(Beginning of Record extracts)

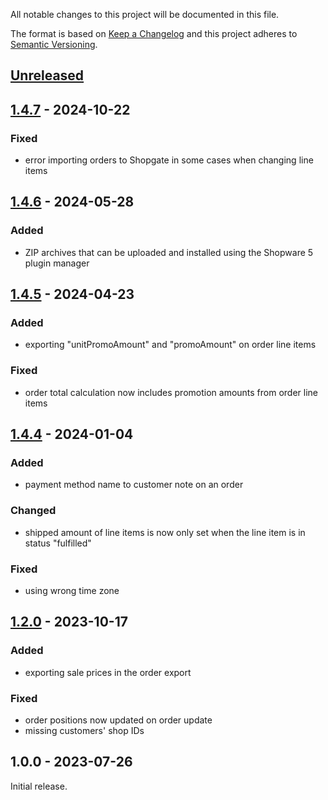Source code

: 
All notable changes to this project will be documented in this file.

The format is based on [Keep a Changelog](http://keepachangelog.com/) and this project adheres to [Semantic Versioning](http://semver.org/).

## [Unreleased]
## [1.4.7] - 2024-10-22
### Fixed
- error importing orders to Shopgate in some cases when changing line items

## [1.4.6] - 2024-05-28
### Added
- ZIP archives that can be uploaded and installed using the Shopware 5 plugin manager

## [1.4.5] - 2024-04-23
### Added
- exporting "unitPromoAmount" and "promoAmount" on order line items

### Fixed
- order total calculation now includes promotion amounts from order line items

## [1.4.4] - 2024-01-04
### Added
- payment method name to customer note on an order

### Changed
- shipped amount of line items is now only set when the line item is in status "fulfilled"

### Fixed
- using wrong time zone

## [1.2.0] - 2023-10-17
### Added
- exporting sale prices in the order export

### Fixed
- order positions now updated on order update
- missing customers' shop IDs

## 1.0.0 - 2023-07-26
Initial release.

[Unreleased]: https://github.com/shopgate/omni-shopware5-ship-from-store/compare/1.4.7...HEAD
[1.4.7]: https://github.com/shopgate/omni-shopware5-ship-from-store/compare/1.4.6...1.4.7
[1.4.6]: https://github.com/shopgate/omni-shopware5-ship-from-store/compare/1.4.5...1.4.6
[1.4.5]: https://github.com/shopgate/omni-shopware5-ship-from-store/compare/b6110598...1.4.5
[1.4.4]: https://github.com/shopgate/omni-shopware5-ship-from-store/compare/44320df4...b6110598
[1.2.0]: https://github.com/shopgate/omni-shopware5-ship-from-store/compare/a4571767...44320df4
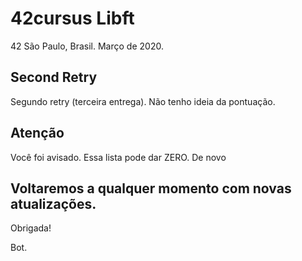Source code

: # 42cursus Libft

42 São Paulo, Brasil. Março de 2020.

## Second Retry

Segundo retry (terceira entrega). Não tenho ideia da pontuação. 

## Atenção

Você foi avisado. Essa lista pode dar ZERO. De novo

## Voltaremos a qualquer momento com novas atualizações.

Obrigada!

Bot.
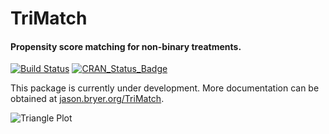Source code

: # TriMatch
#### Propensity score matching for non-binary treatments.

[![Build Status](https://travis-ci.org/jbryer/TriMatch?branch=master)](https://api.travis-ci.org/jbryer/TriMatch.svg)
[![CRAN_Status_Badge](http://www.r-pkg.org/badges/version/TriMatch)](http://cran.r-project.org/package=TriMatch)


This package is currently under development. More documentation can be obtained at [jason.bryer.org/TriMatch](http://jason.bryer.org/TriMatch).

![Triangle Plot](http://jason.bryer.org/images/trimatch/psaestimates.png)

(End of Record extracts)

[Description of the task]
Starting with the line that contains "Segundo retry (terceira" and ending with the last line of the data above, transcribe exactly those lines and no others, without pictures.

[Solution to this exercise]
Segundo retry (terceira entrega). Não tenho ideia da pontuação. 

## Atenção

Você foi avisado. Essa lista pode dar ZERO. De novo

## Voltaremos a qualquer momento com novas atualizações.

Obrigada!

Bot.
Source code

: # TriMatch
#### Propensity score matching for non-binary treatments.

[![Build Status](https://travis-ci.org/jbryer/TriMatch?branch=master)](https://api.travis-ci.org/jbryer/TriMatch.svg)
[![CRAN_Status_Badge](http://www.r-pkg.org/badges/version/TriMatch)](http://cran.r-project.org/package=TriMatch)


This package is currently under development. More documentation can be obtained at [jason.bryer.org/TriMatch](http://jason.bryer.org/TriMatch).

![Triangle Plot](http://jason.bryer.org/images/trimatch/psaestimates.png)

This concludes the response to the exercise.